本実施形態の第2時刻特定部104は、第1実施形態と同様に、上流側録画映像に対して関連事象を検出可能な第2画像解析処理を実行し、その結果に基づいて上流側の関連事象発生時刻を特定する。また、本実施形態の第2時刻特定部104は、基準カメラより下流側に設置された下流側カメラにより撮影された下流側録画映像に対して第2画像解析処理を実行し、その結果に基づいて下流側の関連事象発生時刻を特定する。
【0052】
本実施形態の第2抽出部105は、第1実施形態と同様に、上流側の関連事象発生時刻に基づいて上流側録画映像から上流側の関連事象映像を抽出すると共に、下流側の関連事象発生時刻に基づいて下流側録画映像から下流側の関連事象映像を抽出する。
【0053】
本実施形態の捜査範囲設定部107は、第1実施形態と同様に、上流側録画映像に対する捜査範囲(第2画像解析処理の実行範囲)を設定すると共に、車速演算部106により算出された車速に基づいて下流側録画映像に対する捜査範囲を設定する。
【0054】
図8は、第2実施形態の交通事象の一例を示す図である。ここで例示する交通事象は、車両の逆走である。
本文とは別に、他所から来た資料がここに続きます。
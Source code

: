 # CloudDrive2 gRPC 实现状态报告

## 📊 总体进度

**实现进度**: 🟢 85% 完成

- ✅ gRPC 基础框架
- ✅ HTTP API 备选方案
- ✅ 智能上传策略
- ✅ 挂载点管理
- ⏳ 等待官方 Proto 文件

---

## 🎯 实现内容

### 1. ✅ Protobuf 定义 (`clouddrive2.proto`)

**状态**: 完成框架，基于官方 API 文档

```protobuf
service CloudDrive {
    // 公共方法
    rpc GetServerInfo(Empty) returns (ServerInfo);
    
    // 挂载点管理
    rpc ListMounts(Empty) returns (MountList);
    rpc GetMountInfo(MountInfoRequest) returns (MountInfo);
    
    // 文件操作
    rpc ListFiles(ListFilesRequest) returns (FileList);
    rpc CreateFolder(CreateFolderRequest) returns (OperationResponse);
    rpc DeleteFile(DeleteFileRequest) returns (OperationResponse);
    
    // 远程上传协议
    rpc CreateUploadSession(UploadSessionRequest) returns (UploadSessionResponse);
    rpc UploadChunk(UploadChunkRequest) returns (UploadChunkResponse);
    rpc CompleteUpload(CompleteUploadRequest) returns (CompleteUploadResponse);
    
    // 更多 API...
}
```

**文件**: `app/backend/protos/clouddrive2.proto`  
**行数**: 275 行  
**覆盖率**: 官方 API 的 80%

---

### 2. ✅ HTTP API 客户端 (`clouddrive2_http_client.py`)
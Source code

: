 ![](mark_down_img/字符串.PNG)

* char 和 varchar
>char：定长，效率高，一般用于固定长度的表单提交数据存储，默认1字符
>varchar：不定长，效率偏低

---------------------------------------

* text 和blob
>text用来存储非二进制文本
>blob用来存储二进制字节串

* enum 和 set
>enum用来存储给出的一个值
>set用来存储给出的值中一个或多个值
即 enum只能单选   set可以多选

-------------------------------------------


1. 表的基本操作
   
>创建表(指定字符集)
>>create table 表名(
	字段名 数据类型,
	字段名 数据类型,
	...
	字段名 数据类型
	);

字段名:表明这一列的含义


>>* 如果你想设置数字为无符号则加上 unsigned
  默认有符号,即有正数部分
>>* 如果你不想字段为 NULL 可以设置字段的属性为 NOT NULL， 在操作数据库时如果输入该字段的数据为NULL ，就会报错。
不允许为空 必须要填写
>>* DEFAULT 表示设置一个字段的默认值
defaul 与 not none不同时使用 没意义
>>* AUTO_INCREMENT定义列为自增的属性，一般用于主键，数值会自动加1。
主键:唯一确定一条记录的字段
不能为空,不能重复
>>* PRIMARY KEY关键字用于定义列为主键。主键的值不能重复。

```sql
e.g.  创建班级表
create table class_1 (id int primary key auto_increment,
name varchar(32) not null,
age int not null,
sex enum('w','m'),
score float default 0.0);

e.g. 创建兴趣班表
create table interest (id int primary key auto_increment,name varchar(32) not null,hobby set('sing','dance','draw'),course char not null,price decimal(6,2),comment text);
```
図8において、片側二車線の道路Rの追い越し車線を逆走する逆走車C2の状況が例示されている。ここで例示する逆走車C2は、CCTVカメラ21-mの撮影範囲に存在する退場用側道Roから進入し、CCTVカメラ21-kの撮影範囲を正規の進行方向に対して逆走し、CCTVカメラ21-jの撮影範囲に存在する合流用側道Riから退場している。なお、j,k,mは自然数であり、j<k<mの関係が成り立つ。
本例では、CCTVカメラ21-kが交通事象(逆走)を撮影した基準カメラであり、CCTV21-mが関連事象(道路Rへの進入)を撮影した下流側カメラであり、CCTVカメラ21-jが関連事象(道路Rからの退場)を撮影した上流側カメラであるものとする。なお、関連事象の種類は進入及び退場に限定されるものではなく、例えば、逆走車C2の停止、方向転換、事故等であってもよい。
【0055】
図9は、第2実施形態の交通事象発生時刻t1の特定方法及び交通事象映像V1の抽出方法の一例を示す図である。
図9において、基準録画映像Vsと交通事象発生時刻t1と交通事象映像V1との関係が例示されている。当該基準録画映像Vsは、
図8に例示される状況においては、逆走車C2が道路Rを逆走する現場を撮影した基準カメラとしてのCCTVカメラ21-kにより撮影された映像である。
【0056】
図9の上部に示されるように、交通事象発生時刻t1は、基準録画映像Vsに対して第1画像解析処理を実行することにより特定される。このとき、第1画像解析処理は、第1実施形態と同様に、所定の基準時刻t0から時間を遡るように実行され、逆走が検出されるまで継続され、逆走が検出された時刻が交通事象発生時刻t1となる。そして、
図9の下部に示されるように、基準録画映像Vsから交通事象発生時刻t1を含む所定期間Δt1分を抽出した映像が交通事象映像V1となる。
【0057】
図10は、第2実施形態の関連事象発生時刻t2,t3の特定方法及び関連事象映像V2,V3の抽出方法の一例を示す図である。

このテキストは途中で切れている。